[[ STORED DATA open ]]

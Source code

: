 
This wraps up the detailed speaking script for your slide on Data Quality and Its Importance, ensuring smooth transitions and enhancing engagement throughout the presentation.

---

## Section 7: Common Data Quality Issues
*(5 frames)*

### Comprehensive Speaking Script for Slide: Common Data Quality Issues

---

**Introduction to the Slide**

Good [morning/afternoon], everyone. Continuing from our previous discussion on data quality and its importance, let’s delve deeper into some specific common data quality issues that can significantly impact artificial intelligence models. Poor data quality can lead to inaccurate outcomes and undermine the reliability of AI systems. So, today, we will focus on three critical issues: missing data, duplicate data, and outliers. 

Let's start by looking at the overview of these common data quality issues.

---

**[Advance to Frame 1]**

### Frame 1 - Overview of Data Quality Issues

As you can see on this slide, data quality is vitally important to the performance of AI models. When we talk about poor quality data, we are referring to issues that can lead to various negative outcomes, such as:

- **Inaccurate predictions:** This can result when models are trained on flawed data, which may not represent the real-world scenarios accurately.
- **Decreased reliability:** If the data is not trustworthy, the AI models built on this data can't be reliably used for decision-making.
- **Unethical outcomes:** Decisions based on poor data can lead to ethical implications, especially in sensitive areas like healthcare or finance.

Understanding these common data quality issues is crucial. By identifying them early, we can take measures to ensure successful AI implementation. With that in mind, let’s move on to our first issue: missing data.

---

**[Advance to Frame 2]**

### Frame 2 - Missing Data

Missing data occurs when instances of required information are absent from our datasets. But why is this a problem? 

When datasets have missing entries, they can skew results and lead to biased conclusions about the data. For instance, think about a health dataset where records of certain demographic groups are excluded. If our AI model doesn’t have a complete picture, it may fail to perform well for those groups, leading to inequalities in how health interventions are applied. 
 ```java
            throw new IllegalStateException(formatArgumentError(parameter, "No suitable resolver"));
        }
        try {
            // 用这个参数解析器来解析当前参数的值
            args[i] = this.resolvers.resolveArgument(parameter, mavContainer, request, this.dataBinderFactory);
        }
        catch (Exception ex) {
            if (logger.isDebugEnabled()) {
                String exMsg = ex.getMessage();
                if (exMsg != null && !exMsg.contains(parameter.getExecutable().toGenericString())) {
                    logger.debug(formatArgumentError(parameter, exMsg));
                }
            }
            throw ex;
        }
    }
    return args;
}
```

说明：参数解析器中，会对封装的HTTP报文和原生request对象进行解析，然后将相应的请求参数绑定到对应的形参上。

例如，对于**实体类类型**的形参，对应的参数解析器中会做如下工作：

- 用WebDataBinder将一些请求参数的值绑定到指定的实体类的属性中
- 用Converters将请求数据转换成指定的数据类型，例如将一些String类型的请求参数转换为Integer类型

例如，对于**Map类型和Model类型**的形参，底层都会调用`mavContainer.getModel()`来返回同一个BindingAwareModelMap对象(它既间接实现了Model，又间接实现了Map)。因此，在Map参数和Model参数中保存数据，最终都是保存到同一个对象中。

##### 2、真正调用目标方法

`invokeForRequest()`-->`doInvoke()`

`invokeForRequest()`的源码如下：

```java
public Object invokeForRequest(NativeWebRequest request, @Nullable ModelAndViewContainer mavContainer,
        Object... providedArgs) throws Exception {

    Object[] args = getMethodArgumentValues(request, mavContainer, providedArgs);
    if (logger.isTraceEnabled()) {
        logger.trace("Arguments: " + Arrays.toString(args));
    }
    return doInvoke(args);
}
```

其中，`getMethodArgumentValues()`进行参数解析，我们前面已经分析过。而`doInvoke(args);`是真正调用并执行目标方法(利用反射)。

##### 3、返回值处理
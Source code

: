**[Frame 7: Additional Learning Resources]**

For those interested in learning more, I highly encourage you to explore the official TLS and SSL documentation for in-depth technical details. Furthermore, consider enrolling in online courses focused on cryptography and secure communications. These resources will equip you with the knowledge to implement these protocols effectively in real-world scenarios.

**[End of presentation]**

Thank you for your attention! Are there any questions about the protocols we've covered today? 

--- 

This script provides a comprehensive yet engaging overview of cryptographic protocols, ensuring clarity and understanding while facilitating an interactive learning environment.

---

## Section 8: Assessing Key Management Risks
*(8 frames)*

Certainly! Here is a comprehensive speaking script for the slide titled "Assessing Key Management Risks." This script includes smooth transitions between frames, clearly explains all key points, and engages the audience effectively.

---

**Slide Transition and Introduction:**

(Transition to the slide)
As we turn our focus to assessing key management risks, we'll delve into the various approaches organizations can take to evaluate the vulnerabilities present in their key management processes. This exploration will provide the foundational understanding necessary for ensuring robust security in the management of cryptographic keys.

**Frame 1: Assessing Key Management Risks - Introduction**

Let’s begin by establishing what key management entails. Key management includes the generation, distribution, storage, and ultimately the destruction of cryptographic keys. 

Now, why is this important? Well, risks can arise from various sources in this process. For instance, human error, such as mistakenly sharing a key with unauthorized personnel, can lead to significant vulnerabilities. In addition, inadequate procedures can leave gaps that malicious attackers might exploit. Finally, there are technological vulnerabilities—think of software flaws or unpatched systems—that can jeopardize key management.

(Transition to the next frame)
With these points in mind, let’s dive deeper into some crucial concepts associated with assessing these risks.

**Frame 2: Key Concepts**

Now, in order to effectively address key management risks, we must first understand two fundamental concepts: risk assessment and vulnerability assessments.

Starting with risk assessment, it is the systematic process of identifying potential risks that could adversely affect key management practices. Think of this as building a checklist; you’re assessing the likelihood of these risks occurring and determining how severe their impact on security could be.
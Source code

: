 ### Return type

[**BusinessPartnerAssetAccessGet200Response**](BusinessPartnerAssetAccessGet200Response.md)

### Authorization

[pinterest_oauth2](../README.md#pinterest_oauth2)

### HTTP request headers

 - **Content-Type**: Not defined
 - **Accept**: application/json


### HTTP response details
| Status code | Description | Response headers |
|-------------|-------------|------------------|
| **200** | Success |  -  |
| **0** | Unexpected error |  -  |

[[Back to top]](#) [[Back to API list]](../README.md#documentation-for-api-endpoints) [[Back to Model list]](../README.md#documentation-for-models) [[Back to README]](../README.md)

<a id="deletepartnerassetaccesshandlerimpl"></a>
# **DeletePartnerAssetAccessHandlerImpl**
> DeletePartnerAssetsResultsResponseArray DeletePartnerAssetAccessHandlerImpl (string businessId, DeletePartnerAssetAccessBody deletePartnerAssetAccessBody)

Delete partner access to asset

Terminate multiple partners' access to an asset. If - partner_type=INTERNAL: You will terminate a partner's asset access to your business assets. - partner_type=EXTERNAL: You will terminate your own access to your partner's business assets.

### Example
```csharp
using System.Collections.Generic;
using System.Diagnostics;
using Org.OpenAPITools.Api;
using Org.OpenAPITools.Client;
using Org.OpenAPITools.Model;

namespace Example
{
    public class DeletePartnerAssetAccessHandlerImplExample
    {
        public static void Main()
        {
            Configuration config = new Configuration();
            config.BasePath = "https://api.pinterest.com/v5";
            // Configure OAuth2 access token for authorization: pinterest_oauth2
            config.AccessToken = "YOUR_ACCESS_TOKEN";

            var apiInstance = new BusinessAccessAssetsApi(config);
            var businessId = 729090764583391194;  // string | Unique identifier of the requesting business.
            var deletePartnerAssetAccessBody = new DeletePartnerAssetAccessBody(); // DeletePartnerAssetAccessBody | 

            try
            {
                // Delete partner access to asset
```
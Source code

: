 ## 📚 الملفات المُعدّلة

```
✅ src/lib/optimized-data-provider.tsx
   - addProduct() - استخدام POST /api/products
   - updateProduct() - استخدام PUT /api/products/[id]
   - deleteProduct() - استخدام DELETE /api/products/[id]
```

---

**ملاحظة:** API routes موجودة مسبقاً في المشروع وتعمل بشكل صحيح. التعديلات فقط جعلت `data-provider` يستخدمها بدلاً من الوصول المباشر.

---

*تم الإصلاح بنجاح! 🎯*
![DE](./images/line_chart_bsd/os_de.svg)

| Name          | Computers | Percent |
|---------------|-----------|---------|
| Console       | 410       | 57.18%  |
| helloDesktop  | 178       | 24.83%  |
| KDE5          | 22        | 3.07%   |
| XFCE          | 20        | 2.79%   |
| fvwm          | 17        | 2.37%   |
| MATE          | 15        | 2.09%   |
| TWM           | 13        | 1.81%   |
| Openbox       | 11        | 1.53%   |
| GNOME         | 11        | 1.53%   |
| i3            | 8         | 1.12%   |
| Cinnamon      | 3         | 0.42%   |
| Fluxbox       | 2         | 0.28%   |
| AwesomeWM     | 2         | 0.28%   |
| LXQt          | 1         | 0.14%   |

[[ STORED DATA closed ]]

#### [WHAT IS EXPECTED]
In the listing above, locate the line containing "Now, why is" and the line containing "(Transition to the next frame)", then transcribe both and every line between them verbatim.

#### [YOUR RESPONSE]
Now, why is this important? Well, risks can arise from various sources in this process. For instance, human error, such as mistakenly sharing a key with unauthorized personnel, can lead to significant vulnerabilities. In addition, inadequate procedures can leave gaps that malicious attackers might exploit. Finally, there are technological vulnerabilities—think of software flaws or unpatched systems—that can jeopardize key management.

(Transition to the next frame)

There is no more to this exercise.